Plain-text document sources:
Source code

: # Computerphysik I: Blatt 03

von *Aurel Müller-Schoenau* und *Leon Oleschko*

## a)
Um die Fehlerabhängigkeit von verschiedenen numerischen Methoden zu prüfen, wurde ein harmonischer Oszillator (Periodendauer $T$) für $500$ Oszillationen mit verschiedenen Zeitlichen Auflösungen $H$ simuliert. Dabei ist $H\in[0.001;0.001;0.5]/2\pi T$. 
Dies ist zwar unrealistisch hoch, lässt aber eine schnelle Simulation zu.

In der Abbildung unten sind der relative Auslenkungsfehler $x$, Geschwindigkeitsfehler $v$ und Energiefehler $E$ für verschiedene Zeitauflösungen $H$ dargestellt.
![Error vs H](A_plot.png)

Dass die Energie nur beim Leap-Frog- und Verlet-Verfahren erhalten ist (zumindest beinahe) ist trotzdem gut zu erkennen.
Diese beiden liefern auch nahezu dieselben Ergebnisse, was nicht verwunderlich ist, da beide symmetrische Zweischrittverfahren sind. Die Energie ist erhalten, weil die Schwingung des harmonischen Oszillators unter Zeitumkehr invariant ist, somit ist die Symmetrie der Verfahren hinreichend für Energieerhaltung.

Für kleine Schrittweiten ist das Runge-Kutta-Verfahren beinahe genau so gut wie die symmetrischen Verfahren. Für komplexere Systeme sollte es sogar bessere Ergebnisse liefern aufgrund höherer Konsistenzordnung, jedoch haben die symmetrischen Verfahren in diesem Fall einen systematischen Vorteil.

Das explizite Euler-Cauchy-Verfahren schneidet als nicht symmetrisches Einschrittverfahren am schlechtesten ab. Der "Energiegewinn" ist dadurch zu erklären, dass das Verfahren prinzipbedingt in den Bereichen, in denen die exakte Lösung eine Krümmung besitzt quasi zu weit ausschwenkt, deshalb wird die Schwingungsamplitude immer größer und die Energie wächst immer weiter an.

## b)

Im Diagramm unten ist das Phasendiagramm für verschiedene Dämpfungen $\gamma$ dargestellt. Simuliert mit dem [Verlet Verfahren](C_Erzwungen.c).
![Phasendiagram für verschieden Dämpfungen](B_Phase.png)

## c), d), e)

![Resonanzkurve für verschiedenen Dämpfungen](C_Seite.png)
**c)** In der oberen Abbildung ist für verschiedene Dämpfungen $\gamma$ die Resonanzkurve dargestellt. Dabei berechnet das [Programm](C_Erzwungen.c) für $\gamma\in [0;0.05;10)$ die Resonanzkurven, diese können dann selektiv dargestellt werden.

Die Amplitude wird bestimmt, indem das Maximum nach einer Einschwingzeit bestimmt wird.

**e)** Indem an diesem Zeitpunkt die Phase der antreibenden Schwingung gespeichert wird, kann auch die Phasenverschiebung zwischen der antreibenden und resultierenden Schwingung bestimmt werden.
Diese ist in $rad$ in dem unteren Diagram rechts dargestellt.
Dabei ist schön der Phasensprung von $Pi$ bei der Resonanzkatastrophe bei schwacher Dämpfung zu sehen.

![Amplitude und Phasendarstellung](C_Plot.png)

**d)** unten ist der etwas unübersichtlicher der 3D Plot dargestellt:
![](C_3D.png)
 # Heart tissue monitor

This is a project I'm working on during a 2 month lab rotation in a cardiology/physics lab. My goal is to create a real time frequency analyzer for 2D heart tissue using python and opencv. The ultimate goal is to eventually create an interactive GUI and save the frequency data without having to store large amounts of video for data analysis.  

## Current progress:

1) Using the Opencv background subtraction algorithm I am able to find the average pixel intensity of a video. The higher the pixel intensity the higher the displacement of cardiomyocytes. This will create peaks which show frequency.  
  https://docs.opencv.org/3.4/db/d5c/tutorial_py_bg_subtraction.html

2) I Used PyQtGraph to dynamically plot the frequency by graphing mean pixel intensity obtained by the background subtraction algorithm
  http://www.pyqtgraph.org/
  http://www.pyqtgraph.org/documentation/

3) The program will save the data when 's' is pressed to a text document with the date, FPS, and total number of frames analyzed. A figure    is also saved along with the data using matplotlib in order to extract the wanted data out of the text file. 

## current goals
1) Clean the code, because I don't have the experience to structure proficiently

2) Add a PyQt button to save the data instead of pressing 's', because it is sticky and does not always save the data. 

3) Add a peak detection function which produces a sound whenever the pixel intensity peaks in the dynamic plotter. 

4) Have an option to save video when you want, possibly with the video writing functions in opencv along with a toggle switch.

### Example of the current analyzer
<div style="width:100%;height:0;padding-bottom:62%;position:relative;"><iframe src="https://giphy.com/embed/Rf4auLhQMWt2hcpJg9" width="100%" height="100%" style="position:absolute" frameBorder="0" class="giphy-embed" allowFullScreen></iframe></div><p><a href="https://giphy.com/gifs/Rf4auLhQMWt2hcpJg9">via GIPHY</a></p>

» **PROBLEM**
Above are the records; from them, give again exactly the lines from the one containing "Im Diagramm unten" through the one containing "Diese ist in", both included.

» **ANSWER TO THE EXERCISE**
Im Diagramm unten ist das Phasendiagramm für verschiedene Dämpfungen $\gamma$ dargestellt. Simuliert mit dem [Verlet Verfahren](C_Erzwungen.c).
![Phasendiagram für verschieden Dämpfungen](B_Phase.png)

## c), d), e)

![Resonanzkurve für verschiedenen Dämpfungen](C_Seite.png)
**c)** In der oberen Abbildung ist für verschiedene Dämpfungen $\gamma$ die Resonanzkurve dargestellt. Dabei berechnet das [Programm](C_Erzwungen.c) für $\gamma\in [0;0.05;10)$ die Resonanzkurven, diese können dann selektiv dargestellt werden.

Die Amplitude wird bestimmt, indem das Maximum nach einer Einschwingzeit bestimmt wird.

**e)** Indem an diesem Zeitpunkt die Phase der antreibenden Schwingung gespeichert wird, kann auch die Phasenverschiebung zwischen der antreibenden und resultierenden Schwingung bestimmt werden.
Diese ist in $rad$ in dem unteren Diagram rechts dargestellt.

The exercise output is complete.